Félix Tshisekedi bascule vers un dialogue national en RDC : les raisons de cette évolution
Le président congolais, Félix Tshisekedi, a surpris plus d’un observateur en acceptant enfin l’organisation d’un dialogue national inclusif à Kinshasa. Cette décision intervient après une rencontre avec les responsables des confessions religieuses, une étape clé pour relancer un processus réclamé depuis plus d’un an par l’opposition, la société civile et les partenaires internationaux.
Une promesse longtemps attendue
Le chef de l’État a finalement donné son feu vert à cette initiative, mais son passage à l’acte reste conditionnel. Pour que le dialogue devienne réalité, plusieurs étapes administratives et logistiques doivent être franchies : une ordonnance présidentielle devra être publiée, des facilitateurs désignés, leurs missions précisées, et un calendrier ainsi qu’un cadre de discussions établis. Autant d’éléments encore en suspens.
Cette volte-face du président Tshisekedi s’explique par un contexte politique et social sous tension. La plateforme d’opposition C64, qui avait appelé à une manifestation le 22 juillet, a accepté de reporter son action. Cependant, elle a fixé un ultimatum au chef de l’État : le 15 août au plus tard pour lancer officiellement le dialogue. Un délai réaliste ou un pari risqué ?
Quels enjeux derrière cette décision ?
L’annonce de Félix Tshisekedi survient dans un climat politique particulièrement tendu. La révision constitutionnelle, rejetée par l’opposition, a cristallisé les frustrations. Le dialogue national, s’il est mené de manière transparente, pourrait permettre de désamorcer une partie de ces tensions. Cependant, sa réussite dépendra de plusieurs facteurs :
- La représentativité des participants, afin d’éviter que le processus ne soit perçu comme une manœuvre du pouvoir en place.
- L’indépendance des facilitateurs, dont le mandat devra être clairement défini pour garantir leur neutralité.
- Le calendrier, qui devra être suffisamment court pour maintenir la pression sur les autorités, mais assez long pour permettre des discussions approfondies.
L’opposition joue la carte de la patience… pour l’instant
La plateforme C64, qui avait pourtant menacé de paralyser Kinshasa, a choisi de suspendre sa mobilisation. Cette trêve est-elle un gage de bonne volonté ou une stratégie pour éviter une confrontation directe ? Les observateurs restent prudents.
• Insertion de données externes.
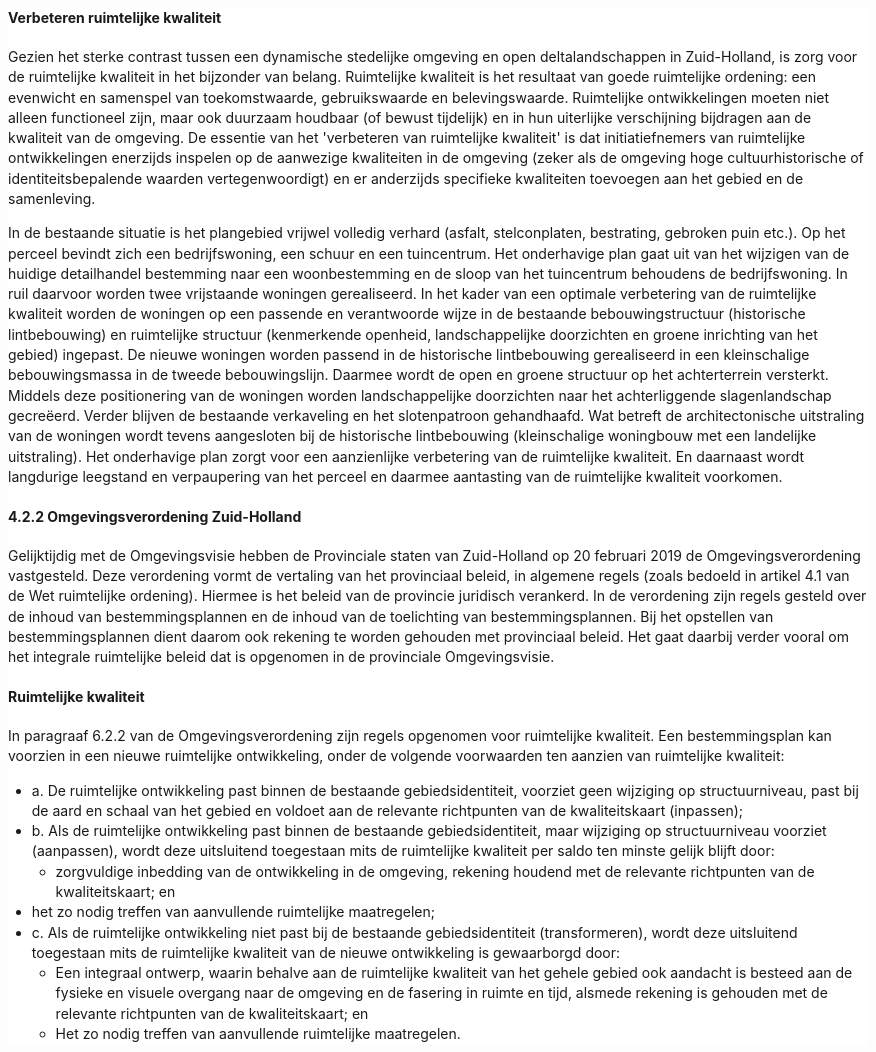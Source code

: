 #### **Verbeteren ruimtelijke kwaliteit**

Gezien het sterke contrast tussen een dynamische stedelijke omgeving en open deltalandschappen in Zuid-Holland, is zorg voor de ruimtelijke kwaliteit in het bijzonder van belang. Ruimtelijke kwaliteit is het resultaat van goede ruimtelijke ordening: een evenwicht en samenspel van toekomstwaarde, gebruikswaarde en belevingswaarde. Ruimtelijke ontwikkelingen moeten niet alleen functioneel zijn, maar ook duurzaam houdbaar (of bewust tijdelijk) en in hun uiterlijke verschijning bijdragen aan de kwaliteit van de omgeving. De essentie van het 'verbeteren van ruimtelijke kwaliteit' is dat initiatiefnemers van ruimtelijke ontwikkelingen enerzijds inspelen op de aanwezige kwaliteiten in de omgeving (zeker als de omgeving hoge cultuurhistorische of identiteitsbepalende waarden vertegenwoordigt) en er anderzijds specifieke kwaliteiten toevoegen aan het gebied en de samenleving.

In de bestaande situatie is het plangebied vrijwel volledig verhard (asfalt, stelconplaten, bestrating, gebroken puin etc.). Op het perceel bevindt zich een bedrijfswoning, een schuur en een tuincentrum. Het onderhavige plan gaat uit van het wijzigen van de huidige detailhandel bestemming naar een woonbestemming en de sloop van het tuincentrum behoudens de bedrijfswoning. In ruil daarvoor worden twee vrijstaande woningen gerealiseerd. In het kader van een optimale verbetering van de ruimtelijke kwaliteit worden de woningen op een passende en verantwoorde wijze in de bestaande bebouwingstructuur (historische lintbebouwing) en ruimtelijke structuur (kenmerkende openheid, landschappelijke doorzichten en groene inrichting van het gebied) ingepast. De nieuwe woningen worden passend in de historische lintbebouwing gerealiseerd in een kleinschalige bebouwingsmassa in de tweede bebouwingslijn. Daarmee wordt de open en groene structuur op het achterterrein versterkt. Middels deze positionering van de woningen worden landschappelijke doorzichten naar het achterliggende slagenlandschap gecreëerd. Verder blijven de bestaande verkaveling en het slotenpatroon gehandhaafd. Wat betreft de architectonische uitstraling van de woningen wordt tevens aangesloten bij de historische lintbebouwing (kleinschalige woningbouw met een landelijke uitstraling). Het onderhavige plan zorgt voor een aanzienlijke verbetering van de ruimtelijke kwaliteit. En daarnaast wordt langdurige leegstand en verpaupering van het perceel en daarmee aantasting van de ruimtelijke kwaliteit voorkomen.

#### <span id="page-21-0"></span>**4.2.2 Omgevingsverordening Zuid-Holland**

Gelijktijdig met de Omgevingsvisie hebben de Provinciale staten van Zuid-Holland op 20 februari 2019 de Omgevingsverordening vastgesteld. Deze verordening vormt de vertaling van het provinciaal beleid, in algemene regels (zoals bedoeld in artikel 4.1 van de Wet ruimtelijke ordening). Hiermee is het beleid van de provincie juridisch verankerd. In de verordening zijn regels gesteld over de inhoud van bestemmingsplannen en de inhoud van de toelichting van bestemmingsplannen. Bij het opstellen van bestemmingsplannen dient daarom ook rekening te worden gehouden met provinciaal beleid. Het gaat daarbij verder vooral om het integrale ruimtelijke beleid dat is opgenomen in de provinciale Omgevingsvisie.

#### **Ruimtelijke kwaliteit**

In paragraaf 6.2.2 van de Omgevingsverordening zijn regels opgenomen voor ruimtelijke kwaliteit. Een bestemmingsplan kan voorzien in een nieuwe ruimtelijke ontwikkeling, onder de volgende voorwaarden ten aanzien van ruimtelijke kwaliteit:

- a. De ruimtelijke ontwikkeling past binnen de bestaande gebiedsidentiteit, voorziet geen wijziging op structuurniveau, past bij de aard en schaal van het gebied en voldoet aan de relevante richtpunten van de kwaliteitskaart (inpassen);
- b. Als de ruimtelijke ontwikkeling past binnen de bestaande gebiedsidentiteit, maar wijziging op structuurniveau voorziet (aanpassen), wordt deze uitsluitend toegestaan mits de ruimtelijke kwaliteit per saldo ten minste gelijk blijft door:
	- zorgvuldige inbedding van de ontwikkeling in de omgeving, rekening houdend met de relevante richtpunten van de kwaliteitskaart; en
- het zo nodig treffen van aanvullende ruimtelijke maatregelen;
- c. Als de ruimtelijke ontwikkeling niet past bij de bestaande gebiedsidentiteit (transformeren), wordt deze uitsluitend toegestaan mits de ruimtelijke kwaliteit van de nieuwe ontwikkeling is gewaarborgd door:
	- Een integraal ontwerp, waarin behalve aan de ruimtelijke kwaliteit van het gehele gebied ook aandacht is besteed aan de fysieke en visuele overgang naar de omgeving en de fasering in ruimte en tijd, alsmede rekening is gehouden met de relevante richtpunten van de kwaliteitskaart; en
	- Het zo nodig treffen van aanvullende ruimtelijke maatregelen.
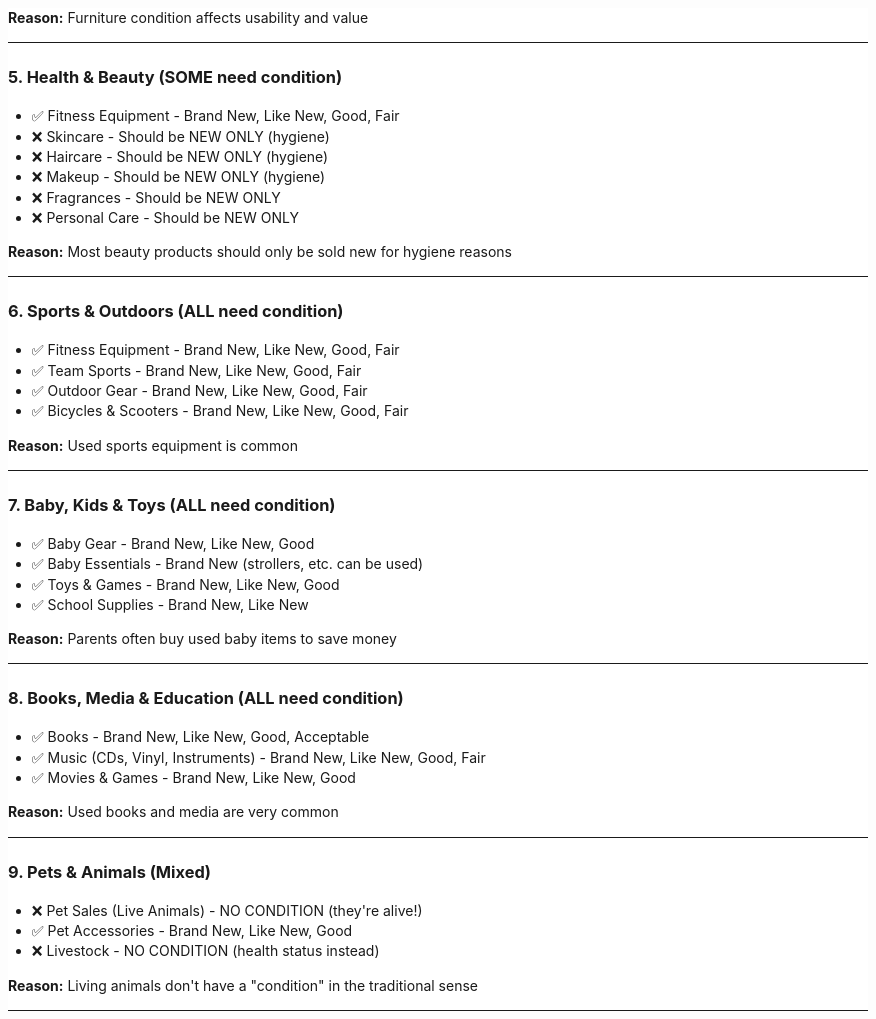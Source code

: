 **Reason:** Furniture condition affects usability and value

---

### 5. **Health & Beauty** (SOME need condition)
- ✅ Fitness Equipment - Brand New, Like New, Good, Fair
- ❌ Skincare - Should be NEW ONLY (hygiene)
- ❌ Haircare - Should be NEW ONLY (hygiene)
- ❌ Makeup - Should be NEW ONLY (hygiene)
- ❌ Fragrances - Should be NEW ONLY
- ❌ Personal Care - Should be NEW ONLY

**Reason:** Most beauty products should only be sold new for hygiene reasons

---

### 6. **Sports & Outdoors** (ALL need condition)
- ✅ Fitness Equipment - Brand New, Like New, Good, Fair
- ✅ Team Sports - Brand New, Like New, Good, Fair
- ✅ Outdoor Gear - Brand New, Like New, Good, Fair
- ✅ Bicycles & Scooters - Brand New, Like New, Good, Fair

**Reason:** Used sports equipment is common

---

### 7. **Baby, Kids & Toys** (ALL need condition)
- ✅ Baby Gear - Brand New, Like New, Good
- ✅ Baby Essentials - Brand New (strollers, etc. can be used)
- ✅ Toys & Games - Brand New, Like New, Good
- ✅ School Supplies - Brand New, Like New

**Reason:** Parents often buy used baby items to save money

---

### 8. **Books, Media & Education** (ALL need condition)
- ✅ Books - Brand New, Like New, Good, Acceptable
- ✅ Music (CDs, Vinyl, Instruments) - Brand New, Like New, Good, Fair
- ✅ Movies & Games - Brand New, Like New, Good

**Reason:** Used books and media are very common

---

### 9. **Pets & Animals** (Mixed)
- ❌ Pet Sales (Live Animals) - NO CONDITION (they're alive!)
- ✅ Pet Accessories - Brand New, Like New, Good
- ❌ Livestock - NO CONDITION (health status instead)

**Reason:** Living animals don't have a "condition" in the traditional sense

---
Le 15 août sera un test crucial : si aucune ordonnance n’est publiée d’ici là, la mobilisation pourrait reprendre avec une intensité accrue.
Pour l’heure, la balle est dans le camp de Félix Tshisekedi. Son engagement à organiser ce dialogue marque-t-il un tournant dans la gouvernance du pays, ou s’agit-il d’une simple manœuvre pour gagner du temps ? La réponse dépendra des actes concrets posés dans les semaines à venir.